- _Problem_
Search the entries below for "vars" and copy each matching line.

*** Opening of Data shown ***

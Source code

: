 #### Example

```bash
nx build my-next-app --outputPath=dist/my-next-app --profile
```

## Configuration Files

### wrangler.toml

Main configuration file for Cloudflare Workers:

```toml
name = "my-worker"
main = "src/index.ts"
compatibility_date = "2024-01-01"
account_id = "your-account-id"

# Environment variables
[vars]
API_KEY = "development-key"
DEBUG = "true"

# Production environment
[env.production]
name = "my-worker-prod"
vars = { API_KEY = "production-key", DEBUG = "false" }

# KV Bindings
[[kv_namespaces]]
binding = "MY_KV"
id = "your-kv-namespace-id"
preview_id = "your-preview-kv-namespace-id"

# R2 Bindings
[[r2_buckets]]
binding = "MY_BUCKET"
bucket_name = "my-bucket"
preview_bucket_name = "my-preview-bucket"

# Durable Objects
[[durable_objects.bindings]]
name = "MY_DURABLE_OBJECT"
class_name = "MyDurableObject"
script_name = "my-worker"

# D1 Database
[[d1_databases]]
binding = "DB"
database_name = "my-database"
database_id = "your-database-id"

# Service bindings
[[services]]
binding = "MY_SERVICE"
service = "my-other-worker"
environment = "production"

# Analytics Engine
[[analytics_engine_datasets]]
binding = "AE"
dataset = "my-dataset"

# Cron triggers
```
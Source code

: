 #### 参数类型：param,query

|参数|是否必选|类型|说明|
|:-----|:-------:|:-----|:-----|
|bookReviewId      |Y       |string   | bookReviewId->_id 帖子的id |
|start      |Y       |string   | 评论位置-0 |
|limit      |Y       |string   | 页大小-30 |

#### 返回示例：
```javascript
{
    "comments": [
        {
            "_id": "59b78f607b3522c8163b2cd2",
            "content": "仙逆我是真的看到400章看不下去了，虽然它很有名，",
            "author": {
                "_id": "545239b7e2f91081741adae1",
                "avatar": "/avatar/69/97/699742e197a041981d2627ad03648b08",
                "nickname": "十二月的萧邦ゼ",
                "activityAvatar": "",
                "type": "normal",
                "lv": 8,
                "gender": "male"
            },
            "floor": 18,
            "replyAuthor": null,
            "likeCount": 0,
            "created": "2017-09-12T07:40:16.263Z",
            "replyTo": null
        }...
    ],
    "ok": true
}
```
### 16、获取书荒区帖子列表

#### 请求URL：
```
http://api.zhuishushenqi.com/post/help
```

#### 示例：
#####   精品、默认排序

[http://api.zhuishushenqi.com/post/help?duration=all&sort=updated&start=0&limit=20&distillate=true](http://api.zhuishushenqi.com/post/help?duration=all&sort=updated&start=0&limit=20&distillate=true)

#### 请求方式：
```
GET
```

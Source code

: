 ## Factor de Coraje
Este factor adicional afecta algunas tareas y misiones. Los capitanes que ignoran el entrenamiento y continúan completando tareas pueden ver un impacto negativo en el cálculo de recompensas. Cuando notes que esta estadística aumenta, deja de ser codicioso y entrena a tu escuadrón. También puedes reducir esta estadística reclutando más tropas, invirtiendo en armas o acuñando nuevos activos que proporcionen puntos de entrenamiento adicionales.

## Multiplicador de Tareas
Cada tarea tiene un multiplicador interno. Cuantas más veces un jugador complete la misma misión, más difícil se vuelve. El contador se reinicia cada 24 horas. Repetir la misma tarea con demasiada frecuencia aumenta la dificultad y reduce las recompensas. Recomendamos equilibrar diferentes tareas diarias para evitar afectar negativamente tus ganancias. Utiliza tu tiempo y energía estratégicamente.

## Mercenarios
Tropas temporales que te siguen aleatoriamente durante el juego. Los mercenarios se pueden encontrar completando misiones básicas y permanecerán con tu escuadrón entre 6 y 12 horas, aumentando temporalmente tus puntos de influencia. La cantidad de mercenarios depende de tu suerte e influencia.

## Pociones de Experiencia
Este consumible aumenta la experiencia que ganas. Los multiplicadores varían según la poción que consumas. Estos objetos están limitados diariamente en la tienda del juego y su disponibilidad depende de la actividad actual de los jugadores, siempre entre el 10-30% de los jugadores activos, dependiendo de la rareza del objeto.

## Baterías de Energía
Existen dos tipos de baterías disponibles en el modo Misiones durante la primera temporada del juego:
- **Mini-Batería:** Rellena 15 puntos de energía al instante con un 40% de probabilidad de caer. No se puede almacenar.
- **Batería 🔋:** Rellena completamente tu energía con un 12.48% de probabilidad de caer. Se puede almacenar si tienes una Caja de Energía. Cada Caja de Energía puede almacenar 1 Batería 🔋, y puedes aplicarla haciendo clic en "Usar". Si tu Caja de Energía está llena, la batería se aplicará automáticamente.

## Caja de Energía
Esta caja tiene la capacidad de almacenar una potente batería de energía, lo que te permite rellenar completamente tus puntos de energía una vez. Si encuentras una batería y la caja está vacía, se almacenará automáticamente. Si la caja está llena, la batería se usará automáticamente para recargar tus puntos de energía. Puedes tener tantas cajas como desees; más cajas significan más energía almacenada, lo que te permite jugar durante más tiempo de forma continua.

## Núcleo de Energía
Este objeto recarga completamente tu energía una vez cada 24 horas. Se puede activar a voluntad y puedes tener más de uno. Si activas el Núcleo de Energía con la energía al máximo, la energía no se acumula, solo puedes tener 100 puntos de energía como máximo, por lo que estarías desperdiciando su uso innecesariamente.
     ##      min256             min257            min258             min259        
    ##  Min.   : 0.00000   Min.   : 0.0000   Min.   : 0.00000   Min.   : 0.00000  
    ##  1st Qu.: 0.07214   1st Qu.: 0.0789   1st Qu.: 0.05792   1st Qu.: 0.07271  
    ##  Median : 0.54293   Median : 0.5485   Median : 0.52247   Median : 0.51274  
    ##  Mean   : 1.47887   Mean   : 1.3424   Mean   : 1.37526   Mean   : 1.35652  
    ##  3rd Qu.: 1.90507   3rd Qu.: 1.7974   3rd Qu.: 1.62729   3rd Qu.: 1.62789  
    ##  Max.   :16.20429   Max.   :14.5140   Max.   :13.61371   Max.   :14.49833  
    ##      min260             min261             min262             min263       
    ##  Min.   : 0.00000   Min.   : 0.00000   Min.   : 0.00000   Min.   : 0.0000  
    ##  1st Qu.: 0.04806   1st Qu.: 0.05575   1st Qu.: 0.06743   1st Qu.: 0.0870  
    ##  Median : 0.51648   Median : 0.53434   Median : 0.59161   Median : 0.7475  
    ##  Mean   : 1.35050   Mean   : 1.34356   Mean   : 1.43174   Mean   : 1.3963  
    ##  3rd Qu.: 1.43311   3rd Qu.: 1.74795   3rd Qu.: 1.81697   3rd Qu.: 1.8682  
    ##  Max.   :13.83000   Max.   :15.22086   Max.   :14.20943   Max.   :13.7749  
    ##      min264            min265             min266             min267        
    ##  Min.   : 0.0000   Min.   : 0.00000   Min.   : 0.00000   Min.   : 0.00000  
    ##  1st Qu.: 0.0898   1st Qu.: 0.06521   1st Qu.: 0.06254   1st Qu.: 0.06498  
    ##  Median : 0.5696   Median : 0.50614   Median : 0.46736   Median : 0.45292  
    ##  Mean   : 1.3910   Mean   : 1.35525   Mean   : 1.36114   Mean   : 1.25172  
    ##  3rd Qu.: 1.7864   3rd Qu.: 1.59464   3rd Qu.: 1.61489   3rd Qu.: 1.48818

*** Close of Data shown ***

- _Answer for this exercise_
[vars]
vars = { API_KEY = "production-key", DEBUG = "false" }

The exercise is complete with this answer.